Replied Bird: "I have been reading the notes, I was up all night but I still did not complete. All I am asking the court to do is put me down further on the list for cross examination so I can put a fulsome set of questions to the witness."

"Mr Bird, it is a new day and age. The times of bad practices have come to an end. The idea that an adjournment can be precipitated by the absence of counsel is over," Justice Sykes intoned.

Bird, who then requested to be placed at the bottom of the list for cross examination, said, "At the time of the beginning of the matter I was in a position where I was not able to address the issues". The attorney said he spoke to counsel about assistance but was told they could not assist because they could not devote that length of time.

"I have never been in this position for as long as I have been at the bar. I've always been ship shape and ready to go. All I am asking is that you put me down at the bottom of the list, " he added.

"That is possible," Justice Sykes said in granting the request.

Last Tuesday, at the beginning of the trial, Justice Sykes had rapped Bird for his absence then. The attorney had submitted two medical certificates and a letter of explanation to the court regarding his absence. Justice Sykes, however, was far from placated.

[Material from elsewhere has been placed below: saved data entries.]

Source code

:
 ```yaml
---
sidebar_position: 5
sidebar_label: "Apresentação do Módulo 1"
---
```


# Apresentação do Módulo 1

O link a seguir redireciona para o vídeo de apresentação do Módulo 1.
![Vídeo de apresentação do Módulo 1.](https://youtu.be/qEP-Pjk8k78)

“I regard this as out of order behaviour; there is a letter to the court purportedly signed by Mr Bird containing a medical certificate which says he has a medical condition and is unfit for work. As far as I am concerned, Mr Bird is a seasoned attorney and acquainted with the rules. This is not how it's done. What he ought to have done is, at the very least, speak to one of the attorneys in the matter and sought to have his clients adequately represented. That is the responsibility of counsel,” Justice Sykes said.

“I do not regard this as an application for adjournment, just his inability to attend. This is a special-measure case with [several] defendants represented by multiple attorneys and these persons have been in custody since November 2018,” he noted.

Justice Sykes said Bird had submitted two medical certificates, the first of which said he was unfit for seven days which would have ended on Wednesday, January 15, and another for five days beginning Monday (January 13).